Вместе с тем Бэкон и не думал отвергать Бога. «Философия, — писал он, — если ее зачерпнуть немного, уводит от Бога; если зачерпнуть глубже — приводит к нему». Вот почему симбиоз науки и религии был явлением отнюдь не редким в ту пору: «Бойль писал богословские трактаты и учредил особую кафедру для «научной» борьбы с атеизмом. Знаменитый математик Уоллис... издал множество богословских сочинений; учитель Ньютона Барроу был священником. Гук написал богословское исследование о «Вавилонском столпотворении». Многие ученики и друзья Ньютона были одновременно богословами. Ньютон не представлял исключения в этом смысле...» С этой характеристикой, данной академиком С. И. Вавиловым предшественникам и современникам Ньютона, трудно не согласиться.
Аналогичное положение было не только в Англии XVII века, но и в других странах. Будет ли хоть когда-нибудь доступно человеческому сознанию то, что доступно сознанию Бога? — этот вопрос мучил ученых Европы постоянно, и чем больше естественнонаучных открытий они делали, тем мучительнее он звучал. Галилей, размышляя над этим вопросом, пришел к знаменательному выводу: «Божественный разум знает... бесконечно больше истин, ибо он объемлет их все, но в тех немногих, которые постиг человеческий разум, я думаю, его познание по объективной достоверности равно божественному, ибо оно приходит к пониманию их необходимости, а высшей степени достоверности не существует».
В этом высказывании Галилея выразилось новое представление о критериях научной истины и о самом характере ее: наивно было бы полагать, что посредством науки один человек или человечество в целом сможет однажды достичь абсолютного, все объясняющего и «закрывающего» все вопросы, итогового понятия о вселенной. Наука только доказывает, что «человечество не обладает научной истиной и что последняя является лишь его отдаленной целью», она заменяет, по выражению известного историка науки Л. Ольшки, «успокоительное убеждение о существовании уже законченного знания природы волнующим представлением об истине как результате времени, сомнений, прогресса в отдаленном будущем».

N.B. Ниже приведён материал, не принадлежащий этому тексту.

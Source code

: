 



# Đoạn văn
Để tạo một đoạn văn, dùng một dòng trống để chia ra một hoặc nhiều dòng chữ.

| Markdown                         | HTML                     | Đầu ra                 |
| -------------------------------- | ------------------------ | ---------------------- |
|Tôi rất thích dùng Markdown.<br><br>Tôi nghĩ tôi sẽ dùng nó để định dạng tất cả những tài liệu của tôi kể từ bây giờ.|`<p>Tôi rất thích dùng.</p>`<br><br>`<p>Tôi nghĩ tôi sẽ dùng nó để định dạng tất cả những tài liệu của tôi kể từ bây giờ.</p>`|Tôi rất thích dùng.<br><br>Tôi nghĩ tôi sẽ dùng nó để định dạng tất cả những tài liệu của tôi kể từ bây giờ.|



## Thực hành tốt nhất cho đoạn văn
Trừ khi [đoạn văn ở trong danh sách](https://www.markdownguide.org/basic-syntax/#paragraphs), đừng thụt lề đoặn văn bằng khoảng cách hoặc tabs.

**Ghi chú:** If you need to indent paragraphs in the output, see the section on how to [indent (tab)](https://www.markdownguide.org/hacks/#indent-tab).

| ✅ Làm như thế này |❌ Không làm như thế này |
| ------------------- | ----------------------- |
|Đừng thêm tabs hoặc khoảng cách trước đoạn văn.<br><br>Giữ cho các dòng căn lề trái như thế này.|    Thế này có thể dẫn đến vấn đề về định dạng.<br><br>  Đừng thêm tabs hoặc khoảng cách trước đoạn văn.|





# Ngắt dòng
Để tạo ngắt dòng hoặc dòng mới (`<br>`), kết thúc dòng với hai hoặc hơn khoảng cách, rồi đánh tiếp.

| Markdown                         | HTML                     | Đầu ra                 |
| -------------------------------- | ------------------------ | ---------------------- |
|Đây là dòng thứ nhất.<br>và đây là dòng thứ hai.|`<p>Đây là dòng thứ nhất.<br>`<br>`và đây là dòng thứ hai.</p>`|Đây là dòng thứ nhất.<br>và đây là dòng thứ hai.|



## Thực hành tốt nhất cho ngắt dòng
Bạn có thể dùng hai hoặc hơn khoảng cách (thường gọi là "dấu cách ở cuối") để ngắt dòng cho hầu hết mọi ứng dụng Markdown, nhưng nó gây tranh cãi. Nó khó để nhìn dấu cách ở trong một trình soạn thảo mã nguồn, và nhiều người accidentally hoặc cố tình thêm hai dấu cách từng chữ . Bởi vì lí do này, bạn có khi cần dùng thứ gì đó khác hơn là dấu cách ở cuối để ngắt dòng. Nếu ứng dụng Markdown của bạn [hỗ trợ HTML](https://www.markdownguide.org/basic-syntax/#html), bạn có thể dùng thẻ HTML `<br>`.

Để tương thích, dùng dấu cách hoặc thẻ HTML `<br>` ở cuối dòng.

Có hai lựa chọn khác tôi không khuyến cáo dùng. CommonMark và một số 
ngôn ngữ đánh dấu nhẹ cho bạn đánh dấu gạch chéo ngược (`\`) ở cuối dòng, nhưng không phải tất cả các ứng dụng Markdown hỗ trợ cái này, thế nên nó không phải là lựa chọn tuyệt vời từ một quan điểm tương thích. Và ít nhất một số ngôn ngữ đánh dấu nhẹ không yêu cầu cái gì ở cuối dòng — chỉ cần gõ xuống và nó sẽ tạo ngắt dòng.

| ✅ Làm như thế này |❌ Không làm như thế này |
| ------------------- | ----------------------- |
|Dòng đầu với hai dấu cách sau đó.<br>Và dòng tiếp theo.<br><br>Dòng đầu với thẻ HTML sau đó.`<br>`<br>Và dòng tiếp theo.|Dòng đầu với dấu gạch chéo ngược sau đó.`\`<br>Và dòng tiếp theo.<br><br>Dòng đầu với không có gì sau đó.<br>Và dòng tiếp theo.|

Перестройка в умах необходимо проявилась и в поисках новых методов познания. На смену средневековой схоластике, где истина задана наперед, а ученые лишь изощряются в ее безупречном доказательстве, пришел индуктивный метод, провозглашенный Бэконом. В «Новой Атлантиде» он проиллюстрировал роль правильного метода в науке и одновременно ответственность науки перед людьми (поскольку она уже успела показать свою общественную полезность и должна была неизбежно увеличить ее в будущем) посредством такого сравнения: «...хромой калека, идущий по верной дороге, может обогнать рысака, если тот бежит по неправильному пути. Даже более того, чем быстрее бежит рысак, раз сбившись с пути, тем дальше оставит его за собой калека». Для философии нового времени эта притча о калеке и рысаке стала чем-то вроде принадлежащей философу Зенону Элейскому знаменитой эпории (притчи) об Ахилле и черепахе в пору античности. Она приобрела всеобщее значение (впрочем, к Ломоносову она применима лишь постольку, поскольку ее можно варьировать: он, если так позволительно выразиться, был «рысаком», но устремившимся как раз по правильному пути).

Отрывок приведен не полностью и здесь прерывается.